Vor einigen Tagen las ich einen Artikel einer Ukrainerin, den sie damit begann, die allgegenwärtigen ukrainischen Farben im deutschen Alltagsleben nicht mehr ertragen zu können. Sie erklärte es auch. Die Lage in ihrem Land, unter der sie selbst auch familiär leidet, ist komplexer, als das in Deutschland massenhaft publizierte Bild vermuten lässt.
Sie wies auf vieles hin, was bei der Berichterstattung in Deutschland keinen Eingang findet: Die Fragwürdigkeit der Regierung Selenskyj, deren brutales Vorgehen gegen die russische Bevölkerung im Donbas, die momentane Hochrüstung rechtsradikaler Verbände, die Herausbildung von Berufssoldaten, die sich in keinem zivilen Leben mehr werden einfügen können, die unbegrenzte Verfügbarkeit von Waffen, die schon vor der russischen Aggression bedenkliche Beeinflussbarkeit der Justiz, Methoden der Folter auf ukrainischer Seite – das alles seien Faktoren, die zu berücksichtigen seien, wenn es um eine wie auch immer geartete Zukunft des Landes ginge.
Den Überfall Russlands beschönigte sie indessen nicht, sie machte sich nur, quasi als Gegenzeichnung zu einem hier vermittelten Bild, bei dem zunehmend auch von der Möglichkeit eines “Sieges” (1, 2, 3, 4), gesprochen werde, was sie für eine gefährliche Wahnvorstellung hielt, Gedanken über eine mögliche Zukunft. Die, so schloss sie, sei mit der im Westen produzierten Darstellung der Verhältnisse ausgeschlossen.
Keine Partys, keine Feste
Es ist nicht nur das Thema Ukraine, das mich dabei inspirierte, sondern die Fähigkeit der Deutschen, in kurzer Zeit und auf große Distanz gleich im Bilde darüber zu sein, was in anderen Ländern und Kulturen geschieht.
Das brachte einmal ein sein ganzes Leben für die Bundesrepublik in allen möglichen Ländern unterwegs gewesener technischer Berater auf den Punkt, den ich fragte, wie nach all den Jahren, die er in fremden Ländern gelebt habe, sein Verhältnis zu Deutschland sei.
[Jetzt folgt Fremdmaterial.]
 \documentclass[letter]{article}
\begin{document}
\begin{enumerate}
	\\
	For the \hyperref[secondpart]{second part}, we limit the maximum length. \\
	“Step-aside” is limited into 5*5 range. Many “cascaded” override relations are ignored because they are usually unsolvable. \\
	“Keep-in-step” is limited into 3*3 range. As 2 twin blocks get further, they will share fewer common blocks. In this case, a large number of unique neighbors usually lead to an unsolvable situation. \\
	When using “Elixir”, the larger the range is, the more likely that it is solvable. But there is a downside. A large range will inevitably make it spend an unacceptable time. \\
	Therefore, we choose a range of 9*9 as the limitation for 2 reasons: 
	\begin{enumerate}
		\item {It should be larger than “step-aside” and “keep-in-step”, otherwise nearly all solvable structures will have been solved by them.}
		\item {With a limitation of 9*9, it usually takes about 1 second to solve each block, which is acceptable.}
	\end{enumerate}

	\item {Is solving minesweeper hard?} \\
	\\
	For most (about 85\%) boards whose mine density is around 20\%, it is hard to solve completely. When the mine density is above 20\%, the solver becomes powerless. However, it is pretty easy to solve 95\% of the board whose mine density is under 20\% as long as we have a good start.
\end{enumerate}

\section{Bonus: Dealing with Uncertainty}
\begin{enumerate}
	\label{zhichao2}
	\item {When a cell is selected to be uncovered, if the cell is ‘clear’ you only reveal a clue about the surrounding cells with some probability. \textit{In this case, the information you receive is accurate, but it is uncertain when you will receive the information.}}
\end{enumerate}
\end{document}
Es sei, so antwortete er ohne zu zögern, ein schönes, wohl organisiertes Land, in dem sich gut leben ließe. Nur eines täte er, wenn er hier sei, nicht mehr: Er ginge auf keine Partys oder Feste mehr. Denn dort, wenn er gefragt würde, wo er gerade lebe und arbeite, fänden sich immer gleich einige, die ihm nach einem zweiwöchigen Urlaub in dem betreffenden Land alles erklären könnten und ihm noch Tipps gäben, wie er am besten seinen Job mache. Das sei für ihn kaum zu ertragen.
Ich selbst kenne dieses Phänomen auch und wir alle haben es in den letzten beiden großen Krisen erlebt. Bei Corona mutierte das Volk in Sekundenschnelle zu medizinischem Fachpersonal und seit dem Ukraine-Krieg sind alle versierte Politologen mit dem Schwerpunkt Osteuropa.
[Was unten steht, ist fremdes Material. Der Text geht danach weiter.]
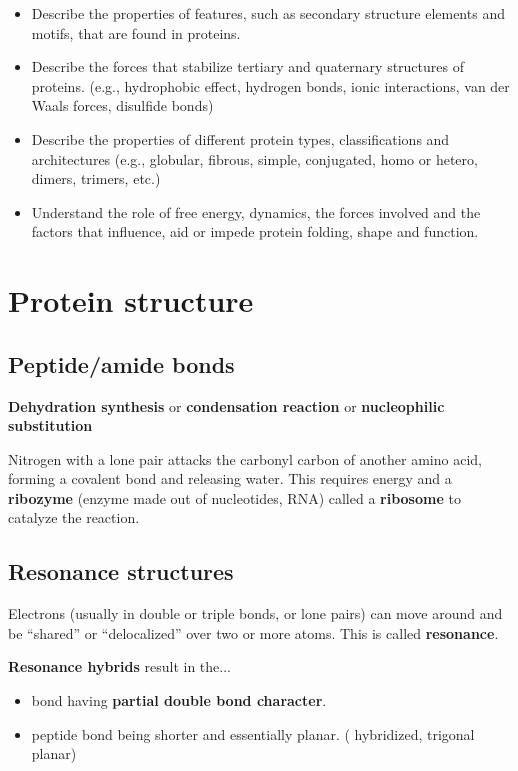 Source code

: \documentclass[letterpaper, 12pt]{article}
\begin{document}
\begin{itemize}
\item Describe the properties of features, such as secondary structure elements and motifs, that are found in proteins.
\item Describe the forces that stabilize tertiary and quaternary structures of proteins. (e.g., hydrophobic effect, hydrogen bonds, ionic interactions, van der Waals forces, disulfide bonds)
\item Describe the properties of different protein types, classifications and architectures (e.g., globular, fibrous, simple, conjugated, homo or hetero, dimers, trimers, etc.)
\item Understand the role of free energy, dynamics, the forces involved and the factors that influence, aid or impede protein folding, shape and function.
\end{itemize}

\newpage

\section*{Protein structure}

\subsection*{Peptide/amide bonds}

\textbf{Dehydration synthesis} or \textbf{condensation reaction} or \textbf{nucleophilic substitution}

Nitrogen with a lone pair attacks the carbonyl carbon of another amino acid, forming a covalent bond and releasing water. This requires energy and a \textbf{ribozyme} (enzyme made out of nucleotides, RNA) called a \textbf{ribosome} to catalyze the reaction.

\subsection*{Resonance structures}

Electrons (usually in double or triple bonds, or lone pairs) can move around
and be ``shared'' or ``delocalized'' over two or more atoms. This is called \textbf{resonance}.

\textbf{Resonance hybrids} result in the...

\begin{itemize}
\item {} bond having \textbf{partial double bond character}.
\item peptide bond being shorter and essentially planar. ( hybridized, trigonal planar)
\end{itemize}
\end{document}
Verdrängung und Übersprunghandlung
Positiv betrachtet, handelt es sich dabei um ein großes Interesse zu den Fragen der Zeit. Was nachdenklich stimmt, ist diese unheimliche Fähigkeit, mit geringem Aufwand eine Expertise zu erreichen, für die andere Menschen ein ganzes Leben brauchen.
Aber vielleicht verbirgt sich dahinter etwas ganz anderes. Wer sich schnell auf etwas fokussiert, das außerhalb der eigenen Problemlagen stattfindet, kann besagte kritische Felder wunderbar ausblenden. Psychisch kann auf dem Alibi-Feld alles ausgetragen werden, was emotional herausmuss, und trotzdem bleibt die Arbeit an den eigenen Defiziten erspart. In der Psychologie korrespondieren mit diesen Verhaltensweisen die Begriffe der Verdrängung und der Übersprunghandlung (5).
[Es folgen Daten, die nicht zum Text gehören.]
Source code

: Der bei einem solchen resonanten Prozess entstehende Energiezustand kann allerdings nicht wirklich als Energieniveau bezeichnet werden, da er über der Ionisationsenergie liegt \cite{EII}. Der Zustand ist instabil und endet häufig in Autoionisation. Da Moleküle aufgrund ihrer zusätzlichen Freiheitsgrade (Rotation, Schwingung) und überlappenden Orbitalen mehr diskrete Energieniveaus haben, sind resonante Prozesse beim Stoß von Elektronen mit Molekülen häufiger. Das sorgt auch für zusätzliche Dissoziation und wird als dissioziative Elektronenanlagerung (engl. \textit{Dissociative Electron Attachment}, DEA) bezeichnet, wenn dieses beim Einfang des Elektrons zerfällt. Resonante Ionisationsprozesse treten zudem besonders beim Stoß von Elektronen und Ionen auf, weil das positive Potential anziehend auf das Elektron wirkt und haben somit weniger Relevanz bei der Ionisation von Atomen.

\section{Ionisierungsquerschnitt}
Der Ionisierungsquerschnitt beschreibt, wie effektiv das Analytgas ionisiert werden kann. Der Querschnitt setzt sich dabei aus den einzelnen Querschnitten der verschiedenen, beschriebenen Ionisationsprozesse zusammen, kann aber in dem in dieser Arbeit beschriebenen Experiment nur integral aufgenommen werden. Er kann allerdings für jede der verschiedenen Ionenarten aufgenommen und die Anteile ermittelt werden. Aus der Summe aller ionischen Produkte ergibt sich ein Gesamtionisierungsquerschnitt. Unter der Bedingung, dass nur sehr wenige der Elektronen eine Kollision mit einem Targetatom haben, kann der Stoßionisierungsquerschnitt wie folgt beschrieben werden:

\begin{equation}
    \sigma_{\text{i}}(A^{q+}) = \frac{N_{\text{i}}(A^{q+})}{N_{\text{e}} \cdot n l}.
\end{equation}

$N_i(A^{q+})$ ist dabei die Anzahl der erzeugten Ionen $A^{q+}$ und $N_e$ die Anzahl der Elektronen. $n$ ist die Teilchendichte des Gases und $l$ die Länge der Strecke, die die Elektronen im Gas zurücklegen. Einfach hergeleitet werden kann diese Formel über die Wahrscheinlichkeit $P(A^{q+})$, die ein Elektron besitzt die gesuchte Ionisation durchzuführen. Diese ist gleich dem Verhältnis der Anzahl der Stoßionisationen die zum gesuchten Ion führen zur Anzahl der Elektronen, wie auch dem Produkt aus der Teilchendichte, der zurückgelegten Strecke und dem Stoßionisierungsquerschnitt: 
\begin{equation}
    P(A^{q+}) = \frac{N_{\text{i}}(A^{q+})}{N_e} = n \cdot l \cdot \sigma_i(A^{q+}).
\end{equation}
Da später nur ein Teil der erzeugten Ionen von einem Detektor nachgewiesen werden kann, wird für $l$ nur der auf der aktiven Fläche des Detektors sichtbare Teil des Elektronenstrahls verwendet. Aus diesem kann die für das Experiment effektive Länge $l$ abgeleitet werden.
Das Fazit der Betrachtung ist der wenig emphatische Schluss, dass es sich bei der Schlaumeierei gegenüber fremden Angelegenheiten um den Versuch handelt, die eigene Unzulänglichkeit auszublenden. Glücklicherweise gibt es dazu eine Formulierung, die gute Freunde benutzen, wenn sich auf ein solches Phänomen stoßen. Sie lautet: Wir müssen reden!
Quellen und Anmerkungen
(1) Welt (25.4.2022): “Die Ukrainer können gewinnen, wenn sie die richtige Ausrüstung haben”. Auf https://www.welt.de/politik/ausland/article238356753/Ukraine-kann-Krieg-laut-US-Verteidigungsminister-gewinnen.html (abgerufen am 9.5.2022).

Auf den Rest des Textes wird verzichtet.